酸化岩石在动静组合作用下的力学性能及岩爆机理研究
发布时间:2019-05-17 10:13
【摘要】:深部岩石力学问题是岩石力学与地下工程领域研究的焦点问题,在深部地下工程开采过程中,深部岩石由于开挖卸荷致使岩体应力重分布,储存在岩石内的能量突然释放出来,致使岩爆灾害的产生。岩爆发生机理极为复杂,与深部岩体所处的周边环境密切相关。在深部地下环境中,深部岩石受到高地应力产生的静载以及工程扰动或地震产生的动载共同作用。此外,酸性水溶液广泛存在于地下深部工程,深部岩石长期处于酸性溶液浸泡,其力学性能与浅部岩石完全不同。基于地下深部工程的实际情况,本文开展了酸化岩石在动静组合作用下的力学性能及岩爆机理研究,为深部地下工程的岩爆机理研究以及岩爆预测提供参考。首先,采用取芯机及磨石机对岩石进行取芯并打磨,制备大理岩及红砂岩的岩石试样,采用切割机将岩样尺寸制定为50×25mm以及50×100mm的圆柱体试件。

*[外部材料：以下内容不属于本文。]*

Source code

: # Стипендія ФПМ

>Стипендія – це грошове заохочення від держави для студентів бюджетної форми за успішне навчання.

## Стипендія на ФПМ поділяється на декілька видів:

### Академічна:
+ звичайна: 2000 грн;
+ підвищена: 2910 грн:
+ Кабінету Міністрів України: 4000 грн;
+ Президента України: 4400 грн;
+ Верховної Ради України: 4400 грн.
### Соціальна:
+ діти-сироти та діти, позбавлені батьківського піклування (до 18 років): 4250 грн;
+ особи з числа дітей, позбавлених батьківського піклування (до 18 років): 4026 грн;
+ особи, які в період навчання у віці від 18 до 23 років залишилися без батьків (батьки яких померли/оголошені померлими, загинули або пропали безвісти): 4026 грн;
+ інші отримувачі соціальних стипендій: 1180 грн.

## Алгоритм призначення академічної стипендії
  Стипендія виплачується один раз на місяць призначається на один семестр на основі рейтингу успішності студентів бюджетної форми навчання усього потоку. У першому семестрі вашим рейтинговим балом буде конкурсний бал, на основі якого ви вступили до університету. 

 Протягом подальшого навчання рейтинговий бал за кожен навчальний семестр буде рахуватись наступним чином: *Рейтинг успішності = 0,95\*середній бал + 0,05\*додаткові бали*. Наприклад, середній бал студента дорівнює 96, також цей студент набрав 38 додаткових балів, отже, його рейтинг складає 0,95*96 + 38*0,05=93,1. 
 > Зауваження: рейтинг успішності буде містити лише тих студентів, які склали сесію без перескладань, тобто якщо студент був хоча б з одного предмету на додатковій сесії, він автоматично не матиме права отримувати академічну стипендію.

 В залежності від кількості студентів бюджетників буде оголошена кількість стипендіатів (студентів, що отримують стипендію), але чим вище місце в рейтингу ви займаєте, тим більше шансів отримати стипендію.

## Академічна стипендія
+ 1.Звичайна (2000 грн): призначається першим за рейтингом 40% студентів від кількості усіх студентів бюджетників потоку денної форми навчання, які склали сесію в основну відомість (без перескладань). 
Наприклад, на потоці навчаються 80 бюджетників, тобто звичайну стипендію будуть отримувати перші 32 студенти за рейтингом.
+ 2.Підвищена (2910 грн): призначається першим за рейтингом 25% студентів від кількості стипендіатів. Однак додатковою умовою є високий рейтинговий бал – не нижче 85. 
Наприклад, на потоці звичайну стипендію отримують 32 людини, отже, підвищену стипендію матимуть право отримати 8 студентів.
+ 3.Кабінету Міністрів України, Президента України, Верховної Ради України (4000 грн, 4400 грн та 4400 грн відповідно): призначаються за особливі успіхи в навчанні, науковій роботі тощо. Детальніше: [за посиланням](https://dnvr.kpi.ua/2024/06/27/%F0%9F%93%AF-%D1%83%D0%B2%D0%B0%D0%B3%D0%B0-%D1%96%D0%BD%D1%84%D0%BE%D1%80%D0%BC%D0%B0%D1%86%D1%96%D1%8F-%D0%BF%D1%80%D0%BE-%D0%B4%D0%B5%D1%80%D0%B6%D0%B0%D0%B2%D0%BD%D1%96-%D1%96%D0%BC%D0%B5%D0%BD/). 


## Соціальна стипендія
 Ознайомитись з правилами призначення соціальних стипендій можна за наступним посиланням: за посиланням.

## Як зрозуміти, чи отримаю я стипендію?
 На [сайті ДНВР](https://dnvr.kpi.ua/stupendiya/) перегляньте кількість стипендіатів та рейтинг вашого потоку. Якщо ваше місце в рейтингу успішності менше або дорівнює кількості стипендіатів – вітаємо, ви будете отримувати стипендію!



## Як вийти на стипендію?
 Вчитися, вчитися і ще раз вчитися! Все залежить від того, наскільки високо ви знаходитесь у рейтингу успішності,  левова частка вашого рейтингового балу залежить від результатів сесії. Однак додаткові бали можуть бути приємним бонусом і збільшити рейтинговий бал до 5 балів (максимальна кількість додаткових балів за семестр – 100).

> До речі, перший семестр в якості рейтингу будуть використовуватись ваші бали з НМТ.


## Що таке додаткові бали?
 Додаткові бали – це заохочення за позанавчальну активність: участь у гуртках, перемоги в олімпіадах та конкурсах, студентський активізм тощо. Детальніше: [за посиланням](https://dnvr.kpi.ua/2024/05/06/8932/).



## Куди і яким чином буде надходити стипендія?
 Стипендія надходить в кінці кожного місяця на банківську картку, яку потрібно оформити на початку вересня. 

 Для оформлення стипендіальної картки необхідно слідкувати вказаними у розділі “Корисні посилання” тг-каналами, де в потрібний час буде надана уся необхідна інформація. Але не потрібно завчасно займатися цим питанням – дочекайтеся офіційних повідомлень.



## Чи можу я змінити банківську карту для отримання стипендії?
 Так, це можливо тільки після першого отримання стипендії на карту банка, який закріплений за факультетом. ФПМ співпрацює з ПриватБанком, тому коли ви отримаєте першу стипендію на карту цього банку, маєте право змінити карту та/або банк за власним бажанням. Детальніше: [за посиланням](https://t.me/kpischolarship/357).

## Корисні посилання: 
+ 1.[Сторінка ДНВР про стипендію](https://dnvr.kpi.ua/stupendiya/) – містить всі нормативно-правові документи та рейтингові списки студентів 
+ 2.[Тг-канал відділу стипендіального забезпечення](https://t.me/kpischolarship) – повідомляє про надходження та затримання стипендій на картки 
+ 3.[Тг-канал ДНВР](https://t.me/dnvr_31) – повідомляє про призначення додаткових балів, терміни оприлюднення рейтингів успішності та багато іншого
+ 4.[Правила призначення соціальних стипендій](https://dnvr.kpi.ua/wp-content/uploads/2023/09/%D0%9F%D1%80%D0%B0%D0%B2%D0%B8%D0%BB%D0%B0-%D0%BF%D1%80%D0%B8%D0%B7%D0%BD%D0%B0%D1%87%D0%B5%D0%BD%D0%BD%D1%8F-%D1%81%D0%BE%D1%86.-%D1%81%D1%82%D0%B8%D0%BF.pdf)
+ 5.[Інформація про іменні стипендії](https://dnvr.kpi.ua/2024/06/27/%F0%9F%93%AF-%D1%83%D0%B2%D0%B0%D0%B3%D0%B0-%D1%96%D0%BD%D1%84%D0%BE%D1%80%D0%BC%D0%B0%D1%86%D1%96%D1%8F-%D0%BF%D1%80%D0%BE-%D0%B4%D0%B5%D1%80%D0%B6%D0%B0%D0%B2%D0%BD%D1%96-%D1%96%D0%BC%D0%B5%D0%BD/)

其次,将浓盐酸用水稀释,配制得到PH=4的酸性溶液,并用PH测试笔进行溶液PH值的测定,将上述试样置于该酸性溶液中养护30d,所测得的每隔12小时酸性溶液的PH值后用胶头滴管滴加盐酸保持溶液酸性维持在PH=4,利用万能压力试验机测得岩石的单轴抗压强度以及单轴抗拉强度。然后在霍普金森压杆上进行动静组合作用下岩石的动态力学试验,采用二波法对试验数据进行处理得到了岩样的动态破坏应力-应变关系曲线,并根据能量理论对岩爆动力学机理进行了研究。本文研究得出如下结论:1、化学腐蚀作用下岩石单轴抗压及抗拉强度显著下降,且单轴抗压强度较抗拉强度下降更为明显。大理岩较红砂岩的质量损伤更大,且大理岩的力学性能比红砂岩变化的更为明显。2、在冲击动载作用下,酸化后红砂岩的动态抗压强度远大于酸化后大理岩的动态抗压强度,且红砂岩与大理岩的动态抗压强度均随着冲击气压的增大而增大。轴向静载及围压能显著提高岩石的动态抗压强度。3、在一维及三维动静组合作用下,随着冲击气压或平均应变率的增加,岩样破碎的碎块颗粒直径明显降低,有着显著的应变率相关性。4、动静组合作用下酸化红砂岩的动态抗压强度随着红砂岩吸收能量的增大而增大,经计算发现本试验中的酸化岩石不具有岩爆倾向性。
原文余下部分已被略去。